DATA LISTING:
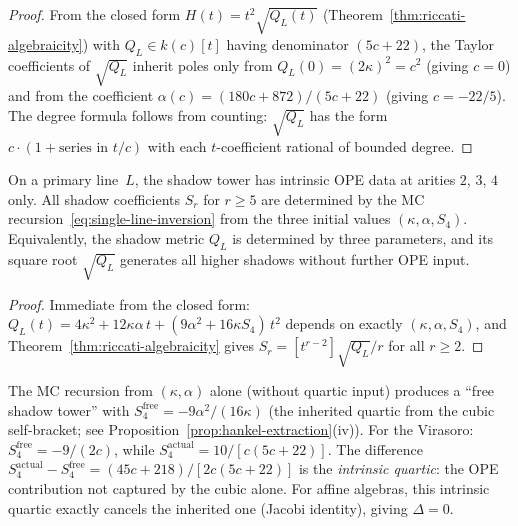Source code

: \begin{proof}
From the closed form $H(t) = t^2\sqrt{Q_L(t)}$ (Theorem~\ref{thm:riccati-algebraicity}) with $Q_L \in k(c)[t]$ having denominator $(5c{+}22)$, the Taylor coefficients of $\sqrt{Q_L}$ inherit poles only from $Q_L(0) = (2\kappa)^2 = c^2$ (giving $c = 0$) and from the coefficient $\alpha(c) = (180c{+}872)/(5c{+}22)$ (giving $c = -22/5$).  The degree formula follows from counting: $\sqrt{Q_L}$ has the form $c \cdot (1 + \text{series in } t/c)$ with each $t$-coefficient rational of bounded degree.
\end{proof}

\begin{proposition}
\label{prop:intrinsic-quartic}
\ClaimStatusProvedHere
{}
On a primary line~$L$, the shadow tower has intrinsic OPE data at arities $2$, $3$, $4$ only.  All shadow coefficients $S_r$ for $r \geq 5$ are determined by the MC recursion~\eqref{eq:single-line-inversion} from the three initial values $(\kappa, \alpha, S_4)$.  Equivalently, the shadow metric $Q_L$ is determined by three parameters, and its square root $\sqrt{Q_L}$ generates all higher shadows without further OPE input.
\end{proposition}

\begin{proof}
Immediate from the closed form: $Q_L(t) = 4\kappa^2 + 12\kappa\alpha\,t + (9\alpha^2 + 16\kappa S_4)\,t^2$ depends on exactly $(\kappa, \alpha, S_4)$, and Theorem~\ref{thm:riccati-algebraicity} gives $S_r = [t^{r-2}]\sqrt{Q_L} / r$ for all $r \geq 2$.
\end{proof}

\begin{remark}
\label{rem:inherited-vs-intrinsic}
The MC recursion from $(\kappa, \alpha)$ alone (without quartic input) produces a ``free shadow tower'' with $S_4^{\mathrm{free}} = -9\alpha^2/(16\kappa)$ (the inherited quartic from the cubic self-bracket; see Proposition~\ref{prop:hankel-extraction}(iv)).  For the Virasoro: $S_4^{\mathrm{free}} = -9/(2c)$, while $S_4^{\mathrm{actual}} = 10/[c(5c{+}22)]$.  The difference $S_4^{\mathrm{actual}} - S_4^{\mathrm{free}} = (45c{+}218)/[2c(5c{+}22)]$ is the \emph{intrinsic quartic}: the OPE contribution not captured by the cubic alone.  For affine algebras, this intrinsic quartic exactly cancels the inherited one (Jacobi identity), giving $\Delta = 0$.
\end{remark}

YOUR ASSIGNMENT:
Of all the lines above, count the ones that include the string "inherited" and give the number alone.

EXERCISE OUTPUT:
2